В атмосфере широкой ненависти к ленинской шайке как врагам демократии, к самому Временному правительству внешне нелогично, необъяснимо проявление лояльности Керенского и руководства Исполкома Петросовета к германскому агенту Ленину и его сподвижникам. Российская контрразведка неоднократно ставила правительство в известность о связях Ленина с германскими агентами получением от них денежных средств. Керенский не реагировал. Вот и накануне восстания 3–4 июля контрразведка зафиксировала передачу агентами Ленина денежных средств солдатам и матросам за участие в предстоящем восстании (Борис Никитин. Роковые годы. М.: Издательский дом «Правовое просвещение», 2000. С. 88–89). И снова никакой реакции. И только сам путч подвиг Керенского к проявлению некоторой активности. 6 июля поначалу дал даже команду арестовывать большевиков за связь с немцами и попытку ниспровержения власти, но буквально спустя несколько часов сам эту команду отменил и снял арест с Троцкого и других заговорщиков (Указ. соч. С. 133). А министра юстиции трудовика Переверзева, успевшего дать разрешение на газетную публикацию о Ленине-шпионе и приказ об его аресте и большевиков, а также о разоружении верных им воинских частей и изъятию оружия на большевистских складах, уволил. Газету, напечатавшую компромат на Ленина, закрыли (Стариков… С. 260). На этом Керенский не остановился: он приказывает командующему Петроградским военным округом генералу Половцеву прекратить разоружение большевиков (Указ. соч. С. 262). От Керенского в обелении большевистских главарей не отстает масонское руководство Исполкома Петросовета, опубликовав 6 июля 1917 года следующее сообщение: «В связи с распространившимися по городу и проникшими в печать обвинениями Н. Ленина и других политических деятелей в получении денег из темного немецкого источника И. К-т доводит до всеобщего сведения, что им, по просьбе представителей большевистской фракции, образована комиссия для расследования дела. Ввиду этого до окончания работ комиссии И. К-т предлагает воздержаться от распространения позорящих обвинений и от выражения своего отношения к ним и считает всякого рода выступления по этому поводу недопустимыми» (Церетели… С. 229).

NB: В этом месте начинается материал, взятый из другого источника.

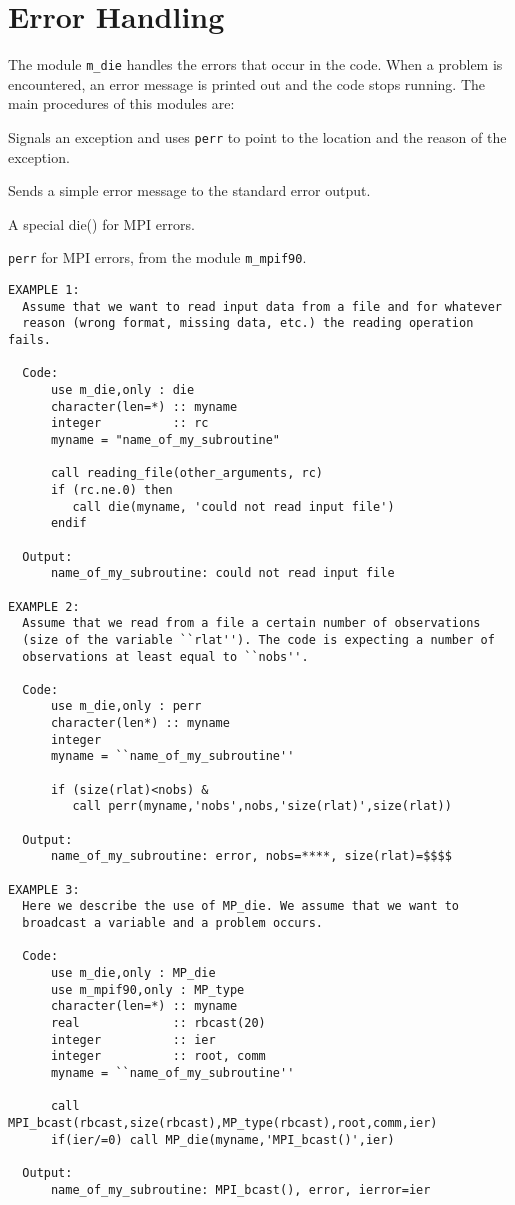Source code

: % 
\section{Error Handling}
%
The module {\tt m\_die} handles the errors that occur in the code.
When a problem is encountered, an error message is printed out and 
the code stops running.
The main procedures of this modules are:

 Signals an exception and uses {\tt perr} to point to
the location and the reason of the exception.

 Sends a simple error message to the standard error
output.

 A special die() for MPI errors.

 {\tt perr} for MPI errors, from the module
   {\tt m\_mpif90}.
%
\begin{verbatim}
EXAMPLE 1:
  Assume that we want to read input data from a file and for whatever
  reason (wrong format, missing data, etc.) the reading operation fails.

  Code:
      use m_die,only : die
      character(len=*) :: myname
      integer          :: rc
      myname = "name_of_my_subroutine"
      
      call reading_file(other_arguments, rc)
      if (rc.ne.0) then
         call die(myname, 'could not read input file')
      endif

  Output:
      name_of_my_subroutine: could not read input file

EXAMPLE 2:
  Assume that we read from a file a certain number of observations
  (size of the variable ``rlat''). The code is expecting a number of
  observations at least equal to ``nobs''.

  Code:
      use m_die,only : perr
      character(len*) :: myname
      integer
      myname = ``name_of_my_subroutine''

      if (size(rlat)<nobs) &
         call perr(myname,'nobs',nobs,'size(rlat)',size(rlat))

  Output:
      name_of_my_subroutine: error, nobs=****, size(rlat)=$$$$

EXAMPLE 3:
  Here we describe the use of MP_die. We assume that we want to
  broadcast a variable and a problem occurs.
 
  Code:
      use m_die,only : MP_die
      use m_mpif90,only : MP_type
      character(len=*) :: myname
      real             :: rbcast(20)
      integer          :: ier
      integer          :: root, comm
      myname = ``name_of_my_subroutine''
      
      call MPI_bcast(rbcast,size(rbcast),MP_type(rbcast),root,comm,ier)
      if(ier/=0) call MP_die(myname,'MPI_bcast()',ier)

  Output:
      name_of_my_subroutine: MPI_bcast(), error, ierror=ier

\end{verbatim}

Нерешительность Керенского в отношении большевиков, открытая защита им их руководства вызывает среди еще сохраняющих верность Временному правительству антибольшевистски настроенных военных и гражданского населения недоумение, вскоре переходящее в недовольство и дальнейшее падение и так не столь высокого авторитета Временного правительства. Хотя июльский кризис и покончил с двоевластием, но прочность позиций Временного правительства и самого Керенского были довольно зыбкими. В Ставке вновь назначенного Главнокомандующего Корнилова все более укрепляется мнение, что ни Керенский как новый глава правительства после июльского кризиса, ни новый состав его не в состоянии обуздать продолжающееся нарастать разложение фронта и тыла. Ни введение смертной казни в армии, ни угрозы применения военной силы против крестьян не остановили массового дезертирства солдат с фронта и насильственных действий крестьян против помещиков и выделившихся из общины столыпинских «кулаков». Радикализм крестьянских выступлений подпитывался мощным потоком дезертиров-солдат. Если в июле было властями зарегистрировано 1777 случаев насилия, то с 1 сентября и по 20 октября – 5140. Посланные на усмирение воинские команды отказывались стрелять в братьев по классу (Николай Верт. История Советского государства. 1900–1991. М.: Издат. группа «Прогресс», «Прогресс-Академия». С. 96–97).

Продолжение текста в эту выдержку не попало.